Leave out the pictures and set down the rest of the listing below word for word.
Task data below:
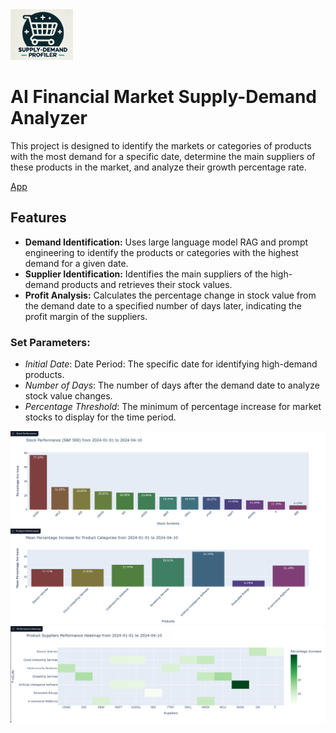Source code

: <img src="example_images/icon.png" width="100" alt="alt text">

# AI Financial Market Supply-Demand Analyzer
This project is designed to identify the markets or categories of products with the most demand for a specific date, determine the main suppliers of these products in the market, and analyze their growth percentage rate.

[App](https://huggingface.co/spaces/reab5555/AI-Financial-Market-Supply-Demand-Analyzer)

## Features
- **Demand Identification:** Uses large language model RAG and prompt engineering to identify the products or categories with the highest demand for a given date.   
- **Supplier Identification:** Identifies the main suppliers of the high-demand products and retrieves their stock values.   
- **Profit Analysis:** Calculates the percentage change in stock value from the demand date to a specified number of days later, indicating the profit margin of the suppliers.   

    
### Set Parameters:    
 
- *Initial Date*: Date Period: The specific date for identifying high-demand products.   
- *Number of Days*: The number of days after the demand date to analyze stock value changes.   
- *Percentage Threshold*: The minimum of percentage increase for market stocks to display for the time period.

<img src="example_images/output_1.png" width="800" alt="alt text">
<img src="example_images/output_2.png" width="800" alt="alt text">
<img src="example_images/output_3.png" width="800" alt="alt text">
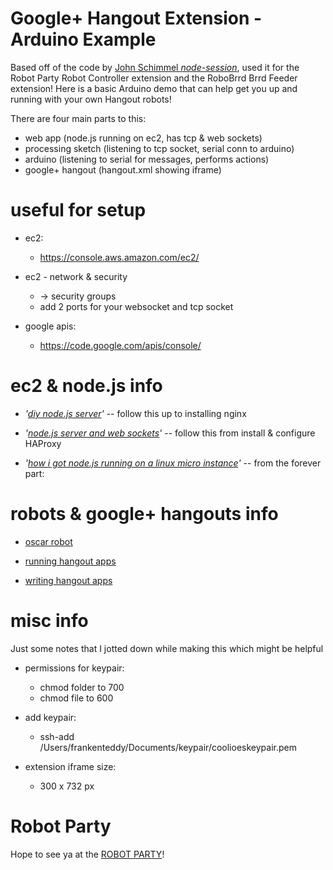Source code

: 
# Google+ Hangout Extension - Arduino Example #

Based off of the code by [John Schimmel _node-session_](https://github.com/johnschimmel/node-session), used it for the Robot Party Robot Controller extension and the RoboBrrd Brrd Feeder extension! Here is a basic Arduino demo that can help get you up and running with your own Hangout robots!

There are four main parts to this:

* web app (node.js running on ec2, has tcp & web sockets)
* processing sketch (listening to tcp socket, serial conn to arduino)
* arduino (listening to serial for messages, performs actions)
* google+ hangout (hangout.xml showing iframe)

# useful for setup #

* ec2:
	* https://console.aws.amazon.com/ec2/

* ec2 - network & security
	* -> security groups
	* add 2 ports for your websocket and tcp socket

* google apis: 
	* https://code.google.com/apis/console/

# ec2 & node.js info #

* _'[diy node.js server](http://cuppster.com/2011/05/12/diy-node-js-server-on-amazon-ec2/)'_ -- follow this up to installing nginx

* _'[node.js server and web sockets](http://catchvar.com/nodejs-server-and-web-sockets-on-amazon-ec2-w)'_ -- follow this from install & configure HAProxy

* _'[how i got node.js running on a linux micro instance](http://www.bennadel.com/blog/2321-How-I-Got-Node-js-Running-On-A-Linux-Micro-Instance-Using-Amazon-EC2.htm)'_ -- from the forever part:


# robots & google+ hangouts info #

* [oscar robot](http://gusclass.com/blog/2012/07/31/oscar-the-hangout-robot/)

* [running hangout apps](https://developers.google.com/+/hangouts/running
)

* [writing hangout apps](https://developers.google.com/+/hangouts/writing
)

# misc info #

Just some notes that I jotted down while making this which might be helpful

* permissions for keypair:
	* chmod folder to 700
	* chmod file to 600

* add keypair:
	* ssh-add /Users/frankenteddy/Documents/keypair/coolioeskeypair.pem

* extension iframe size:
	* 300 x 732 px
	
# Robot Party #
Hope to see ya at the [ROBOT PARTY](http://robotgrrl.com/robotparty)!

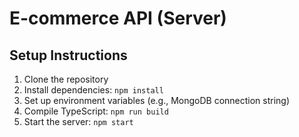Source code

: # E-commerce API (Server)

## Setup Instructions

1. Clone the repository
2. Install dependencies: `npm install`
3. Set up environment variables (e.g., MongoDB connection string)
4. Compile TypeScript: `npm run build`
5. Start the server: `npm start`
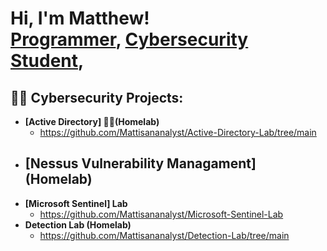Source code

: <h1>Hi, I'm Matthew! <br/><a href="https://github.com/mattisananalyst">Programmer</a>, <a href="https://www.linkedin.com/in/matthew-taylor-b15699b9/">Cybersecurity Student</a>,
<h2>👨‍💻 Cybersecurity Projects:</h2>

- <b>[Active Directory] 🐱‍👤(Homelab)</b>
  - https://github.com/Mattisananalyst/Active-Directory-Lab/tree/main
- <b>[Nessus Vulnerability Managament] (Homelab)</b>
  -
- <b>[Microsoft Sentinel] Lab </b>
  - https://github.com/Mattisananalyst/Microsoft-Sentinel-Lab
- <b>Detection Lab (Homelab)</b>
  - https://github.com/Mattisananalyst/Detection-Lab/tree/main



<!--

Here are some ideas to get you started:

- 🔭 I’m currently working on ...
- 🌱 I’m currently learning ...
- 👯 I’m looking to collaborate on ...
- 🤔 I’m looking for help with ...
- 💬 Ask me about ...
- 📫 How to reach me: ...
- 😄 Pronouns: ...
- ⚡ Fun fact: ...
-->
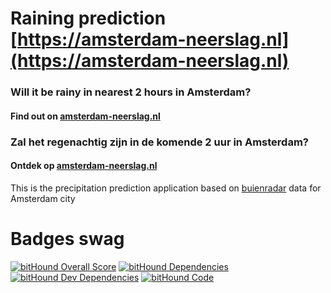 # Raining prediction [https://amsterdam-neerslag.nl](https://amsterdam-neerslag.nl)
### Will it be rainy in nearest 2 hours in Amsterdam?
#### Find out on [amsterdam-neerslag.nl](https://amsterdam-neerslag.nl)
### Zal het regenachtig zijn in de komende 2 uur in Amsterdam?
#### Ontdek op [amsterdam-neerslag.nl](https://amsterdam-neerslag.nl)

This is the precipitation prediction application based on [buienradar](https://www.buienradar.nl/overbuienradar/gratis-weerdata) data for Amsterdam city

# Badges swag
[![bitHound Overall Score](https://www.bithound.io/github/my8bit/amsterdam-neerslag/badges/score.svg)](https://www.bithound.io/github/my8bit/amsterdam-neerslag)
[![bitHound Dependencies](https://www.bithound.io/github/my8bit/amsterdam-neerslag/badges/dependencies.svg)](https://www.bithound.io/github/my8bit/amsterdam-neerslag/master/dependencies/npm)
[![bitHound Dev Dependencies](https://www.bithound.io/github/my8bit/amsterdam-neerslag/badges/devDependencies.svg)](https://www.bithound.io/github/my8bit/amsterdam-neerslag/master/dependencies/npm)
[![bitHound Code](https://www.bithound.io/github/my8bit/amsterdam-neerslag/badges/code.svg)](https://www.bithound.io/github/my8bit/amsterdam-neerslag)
End of Task data.
Answer to this task:
Source code

: <img src="example_images/icon.png" width="100" alt="alt text">

# AI Financial Market Supply-Demand Analyzer
This project is designed to identify the markets or categories of products with the most demand for a specific date, determine the main suppliers of these products in the market, and analyze their growth percentage rate.

[App](https://huggingface.co/spaces/reab5555/AI-Financial-Market-Supply-Demand-Analyzer)

## Features
- **Demand Identification:** Uses large language model RAG and prompt engineering to identify the products or categories with the highest demand for a given date.   
- **Supplier Identification:** Identifies the main suppliers of the high-demand products and retrieves their stock values.   
- **Profit Analysis:** Calculates the percentage change in stock value from the demand date to a specified number of days later, indicating the profit margin of the suppliers.   

    
### Set Parameters:    
 
- *Initial Date*: Date Period: The specific date for identifying high-demand products.   
- *Number of Days*: The number of days after the demand date to analyze stock value changes.   
- *Percentage Threshold*: The minimum of percentage increase for market stocks to display for the time period.

<img src="example_images/output_1.png" width="800" alt="alt text">
<img src="example_images/output_2.png" width="800" alt="alt text">
<img src="example_images/output_3.png" width="800" alt="alt text">
Source code

: 
# Google+ Hangout Extension - Arduino Example #

Based off of the code by [John Schimmel _node-session_](https://github.com/johnschimmel/node-session), used it for the Robot Party Robot Controller extension and the RoboBrrd Brrd Feeder extension! Here is a basic Arduino demo that can help get you up and running with your own Hangout robots!

There are four main parts to this:

* web app (node.js running on ec2, has tcp & web sockets)
* processing sketch (listening to tcp socket, serial conn to arduino)
* arduino (listening to serial for messages, performs actions)
* google+ hangout (hangout.xml showing iframe)

# useful for setup #

* ec2:
	* https://console.aws.amazon.com/ec2/

* ec2 - network & security
	* -> security groups
	* add 2 ports for your websocket and tcp socket

* google apis: 
	* https://code.google.com/apis/console/

# ec2 & node.js info #

* _'[diy node.js server](http://cuppster.com/2011/05/12/diy-node-js-server-on-amazon-ec2/)'_ -- follow this up to installing nginx

* _'[node.js server and web sockets](http://catchvar.com/nodejs-server-and-web-sockets-on-amazon-ec2-w)'_ -- follow this from install & configure HAProxy

* _'[how i got node.js running on a linux micro instance](http://www.bennadel.com/blog/2321-How-I-Got-Node-js-Running-On-A-Linux-Micro-Instance-Using-Amazon-EC2.htm)'_ -- from the forever part:


# robots & google+ hangouts info #

* [oscar robot](http://gusclass.com/blog/2012/07/31/oscar-the-hangout-robot/)

* [running hangout apps](https://developers.google.com/+/hangouts/running
)

* [writing hangout apps](https://developers.google.com/+/hangouts/writing
)

# misc info #

Just some notes that I jotted down while making this which might be helpful

* permissions for keypair:
	* chmod folder to 700
	* chmod file to 600

* add keypair:
	* ssh-add /Users/frankenteddy/Documents/keypair/coolioeskeypair.pem

* extension iframe size:
	* 300 x 732 px
	
# Robot Party #
Hope to see ya at the [ROBOT PARTY](http://robotgrrl.com/robotparty)!

Source code

: # E-commerce API (Server)

## Setup Instructions

1. Clone the repository
2. Install dependencies: `npm install`
3. Set up environment variables (e.g., MongoDB connection string)
4. Compile TypeScript: `npm run build`
5. Start the server: `npm start`
Source code

: <h1>Hi, I'm Matthew! <br/><a href="https://github.com/mattisananalyst">Programmer</a>, <a href="https://www.linkedin.com/in/matthew-taylor-b15699b9/">Cybersecurity Student</a>,
<h2>👨‍💻 Cybersecurity Projects:</h2>

- <b>[Active Directory] 🐱‍👤(Homelab)</b>
  - https://github.com/Mattisananalyst/Active-Directory-Lab/tree/main
- <b>[Nessus Vulnerability Managament] (Homelab)</b>
  -
- <b>[Microsoft Sentinel] Lab </b>
  - https://github.com/Mattisananalyst/Microsoft-Sentinel-Lab
- <b>Detection Lab (Homelab)</b>
  - https://github.com/Mattisananalyst/Detection-Lab/tree/main



<!--

Here are some ideas to get you started:

- 🔭 I’m currently working on ...
- 🌱 I’m currently learning ...
- 👯 I’m looking to collaborate on ...
- 🤔 I’m looking for help with ...
- 💬 Ask me about ...
- 📫 How to reach me: ...
- 😄 Pronouns: ...
- ⚡ Fun fact: ...
-->
 # Raining prediction [https://amsterdam-neerslag.nl](https://amsterdam-neerslag.nl)
### Will it be rainy in nearest 2 hours in Amsterdam?
#### Find out on [amsterdam-neerslag.nl](https://amsterdam-neerslag.nl)
### Zal het regenachtig zijn in de komende 2 uur in Amsterdam?
#### Ontdek op [amsterdam-neerslag.nl](https://amsterdam-neerslag.nl)

This is the precipitation prediction application based on [buienradar](https://www.buienradar.nl/overbuienradar/gratis-weerdata) data for Amsterdam city

# Badges swag
[![bitHound Overall Score](https://www.bithound.io/github/my8bit/amsterdam-neerslag/badges/score.svg)](https://www.bithound.io/github/my8bit/amsterdam-neerslag)
[![bitHound Dependencies](https://www.bithound.io/github/my8bit/amsterdam-neerslag/badges/dependencies.svg)](https://www.bithound.io/github/my8bit/amsterdam-neerslag/master/dependencies/npm)
[![bitHound Dev Dependencies](https://www.bithound.io/github/my8bit/amsterdam-neerslag/badges/devDependencies.svg)](https://www.bithound.io/github/my8bit/amsterdam-neerslag/master/dependencies/npm)
[![bitHound Code](https://www.bithound.io/github/my8bit/amsterdam-neerslag/badges/code.svg)](https://www.bithound.io/github/my8bit/amsterdam-neerslag)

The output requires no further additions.